In a message to its members, the Victorian Automobile Chamber of Commerce (VACC) said JobKeper payments will alter from September 28 and dealers need to be aware of the changes and how to calculate eligibility.

VACC CEO Geoff Gwilym said that from September, businesses and not-for-profits will be required to reassess their eligibility with reference to their actual GST turnover in the June and September quarters 2020.

He said they will need to demonstrate that they have met the relevant decline in turnover test in both of those quarters to be eligible for the JobKeeper Payment from September 28, 2020 to January 3, 2021.

“I have received many calls from dealers concerned about eligibility from the post-September 28 period,” he said.

“I would ask any member with concerns with JobKeeper 2.0 with regards to ‘“actual significant  decline in turnover”‘ in the June-September quarter to advise the VACC via email.

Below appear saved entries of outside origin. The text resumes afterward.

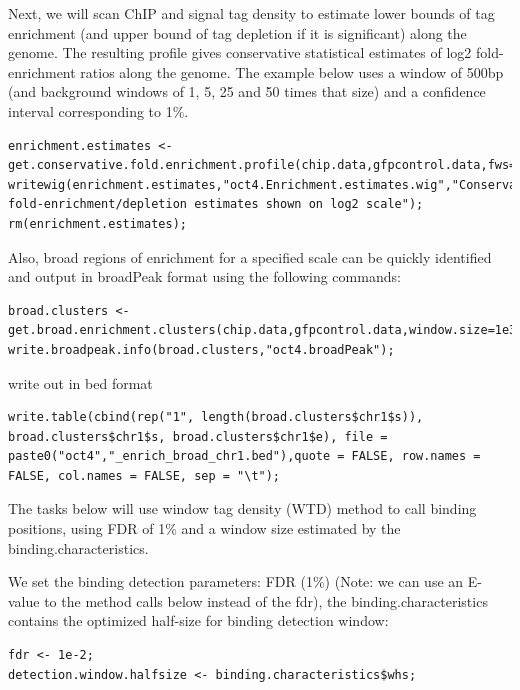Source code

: \begin{steps}
Next, we will scan ChIP and signal tag density to estimate lower bounds of tag enrichment (and upper bound of tag depletion if it is significant) along the genome. 
The resulting profile gives conservative statistical estimates of log2 fold-enrichment ratios along the genome.
The example below uses a window of 500bp (and background windows of 1, 5, 25 and 50 times that size) and a confidence interval corresponding to 1\%.

\begin{lstlisting}
enrichment.estimates <- get.conservative.fold.enrichment.profile(chip.data,gfpcontrol.data,fws=500,step=100,alpha=0.01);
writewig(enrichment.estimates,"oct4.Enrichment.estimates.wig","Conservative fold-enrichment/depletion estimates shown on log2 scale");
rm(enrichment.estimates);
\end{lstlisting}
\end{steps}

\begin{steps}
Also, broad regions of enrichment for a specified scale can be quickly identified and output in broadPeak format using the following commands:

\begin{lstlisting}
broad.clusters <- get.broad.enrichment.clusters(chip.data,gfpcontrol.data,window.size=1e3,z.thr=3,tag.shift=round(binding.characteristics$peak$x/2));
write.broadpeak.info(broad.clusters,"oct4.broadPeak");
\end{lstlisting}
write out in bed format
\begin{lstlisting}
write.table(cbind(rep("1", length(broad.clusters$chr1$s)), broad.clusters$chr1$s, broad.clusters$chr1$e), file = paste0("oct4","_enrich_broad_chr1.bed"),quote = FALSE, row.names = FALSE, col.names = FALSE, sep = "\t");  
\end{lstlisting} 
\end{steps}


The tasks below will use window tag density (WTD) method to call binding positions, using FDR of 1\% and a window size estimated by the binding.characteristics.
\begin{steps}
We set the binding detection parameters: FDR (1\%) (Note: we can use an E-value to the method calls below instead of the fdr), the binding.characteristics contains the optimized half-size for binding detection window:
\begin{lstlisting}
fdr <- 1e-2; 
detection.window.halfsize <- binding.characteristics$whs;
\end{lstlisting}
\end{steps}


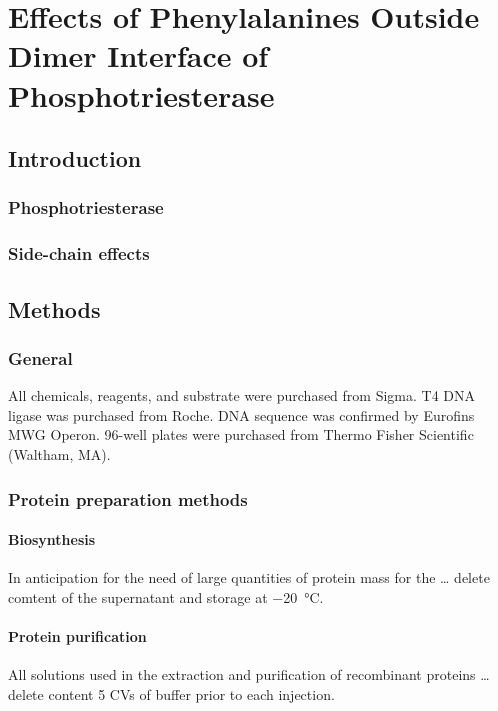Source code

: \chapter{Effects of Phenylalanines Outside Dimer Interface of Phosphotriesterase}
\label{chap:dimer}
\begin{refsection}

\section{Introduction}

\subsection{Phosphotriesterase}

\subsection{Side-chain effects}

\section{Methods}

\subsection{General}

All chemicals, reagents, and substrate were purchased from Sigma. T4 DNA ligase
was purchased from Roche. DNA sequence was confirmed by Eurofins MWG Operon.
96-well plates were purchased from Thermo Fisher Scientific (Waltham, MA)\cite{Yang2014a}.

\subsection{Protein preparation methods}

\subsubsection{Biosynthesis}

In anticipation for the need of large quantities of protein mass for the \ldots
delete comtent of the supernatant and storage at \SI{-20}{\celsius}.

\subsubsection{Protein purification}
All solutions used in the extraction and purification of recombinant proteins
\ldots delete content 5 CVs of buffer prior to each injection.


\end{refsection}
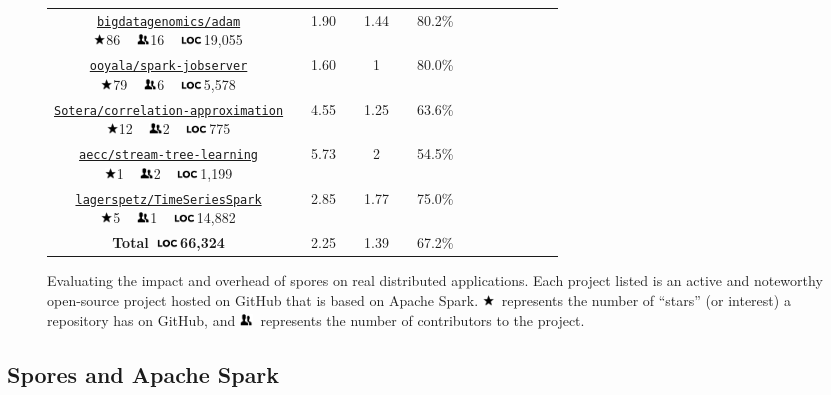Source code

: \documentclass[runningheads]{llncs}
\newcommand{\myrowcolour}{\rowcolor[gray]{0.925}}
\newcommand*\loc{\includegraphics[height=0.65em,keepaspectratio]{loc}}
\newcommand*\stars{\includegraphics[height=0.8em,keepaspectratio]{stars}}
\newcommand*\contribs{\includegraphics[height=0.8em,keepaspectratio]{contribs}}
\begin{document}
\begin{sloppypar}
\begin{figure}[t!]
\begin{longtable}{c@{}c c@{}c c@{}c c@{}c c@{}c c@{}c c@{}c }
\parbox[c][0.75cm]{4cm}{\centering\normalsize\href{https://github.com/bigdatagenomics/adam}{\texttt{bigdatagenomics/adam}}\\ \stars 86 ~ \contribs 16 ~ \loc 19,055} && 1.90 && 1.44 && 80.2\% \\

\myrowcolour%
\parbox[c][0.75cm]{4cm}{\centering\normalsize\href{https://github.com/ooyala/spark-jobserver}{\texttt{ooyala/spark-jobserver}}\\ \stars 79 ~ \contribs 6 ~ \loc 5,578} && 1.60 && 1 && 80.0\% \\

\parbox[c][0.75cm]{5cm}{\centering\normalsize\href{https://github.com/Sotera/correlation-approximation}{\texttt{Sotera/correlation-approximation}}\\ \stars 12 ~ \contribs 2 ~ \loc 775} && 4.55 && 1.25 && 63.6\% \\

\myrowcolour%
\parbox[c][0.75cm]{4cm}{\centering\normalsize\href{https://github.com/aecc/stream-tree-learning}{\texttt{aecc/stream-tree-learning}}\\ \stars 1 ~ \contribs 2 ~ \loc 1,199} && 5.73 && 2 && 54.5\% \\

\parbox[c][0.75cm]{5cm}{\centering\normalsize\href{https://github.com/lagerspetz/TimeSeriesSpark}{\texttt{lagerspetz/TimeSeriesSpark}}\\ \stars 5 ~ \contribs 1 ~ \loc 14,882} && 2.85 && 1.77 && 75.0\% \\

\bottomrule

\textbf{Total~\loc 66,324} && 2.25 && 1.39 && 67.2\% \\

\bottomrule

\end{longtable}
\vspace{2mm}
\caption{Evaluating the impact and overhead of spores on real distributed applications. Each project listed is an active and noteworthy open-source project hosted on GitHub that is based on Apache Spark. \protect\stars~represents the number of ``stars'' (or interest) a repository has on GitHub, and \protect\contribs~represents the number of contributors to the project.}
\label{fig:spark-apps-stats}
\vspace{-5mm}
\end{figure}


\subsection{Spores and Apache Spark}


\end{sloppypar}
\end{document}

“It will assist greatly to have evidence based arguments to present to government.”

The federal government has extended the JobKeeper payment – at a lower rate and with stricter eligibility – until March 2021.

Originally due to run until September 27, 2020, JobKeeper will now continue to be available to eligible businesses and not-for-profits until March 28, 2021.

The current fortnightly payment rate of $1500 for eligible employees, including the self-employed, will continue until 27 September 27, 2020.

The VACC said that from September 28, 2020, JobKeeper payment rates will be determined by whether the eligible employee, in the four weeks of pay periods before March 1, 2020, was working 20 hours or more a week on average.

From September 28, 2020, JobKeeper payment rates for eligible employees meeting this 20-hour or more test will be $1200 per fortnight, reducing to $1000 per fortnight from January 4, 2021.

For other eligible employees (such as those working part time), JobKeeper payment rates will be $750 per fortnight from September 28, 2020, reducing to $650 per fortnight from January 4, 2021.

Further details for the industry are available from the VACC and from the federal government’s factsheet “Extension of the JobKeeper Payment”.

VACC members needing further advice and support on JobKeeper Payments are encouraged to contact the chamber’s IR Department, including its new VACC IR resource, Andrea Chwalko via achwalko@vacc.com.au

Meanwhile James Voortman, CEO of the Australian Automobile Dealer Association said in a statement: “The AADA is concerned that the changes announced to JobKeeper today will exclude many new car dealers despite some significant challenges on the horizon.

“The revised eligibility criteria means that many new car dealers will likely not qualify for assistance after 27 September and this is very troubling as there are some significant headwinds facing this industry.

“Dealers have experienced 27 months of falling car sales and these new requirements are asking them to demonstrate a 30 percent or 50 percent decline in turnover on what were already recession like conditions.

“Furthermore, we are concerned that supply shortages and lower demand will combine to make trading conditions very difficult in the third and fourth quarter, Mr Voortman said.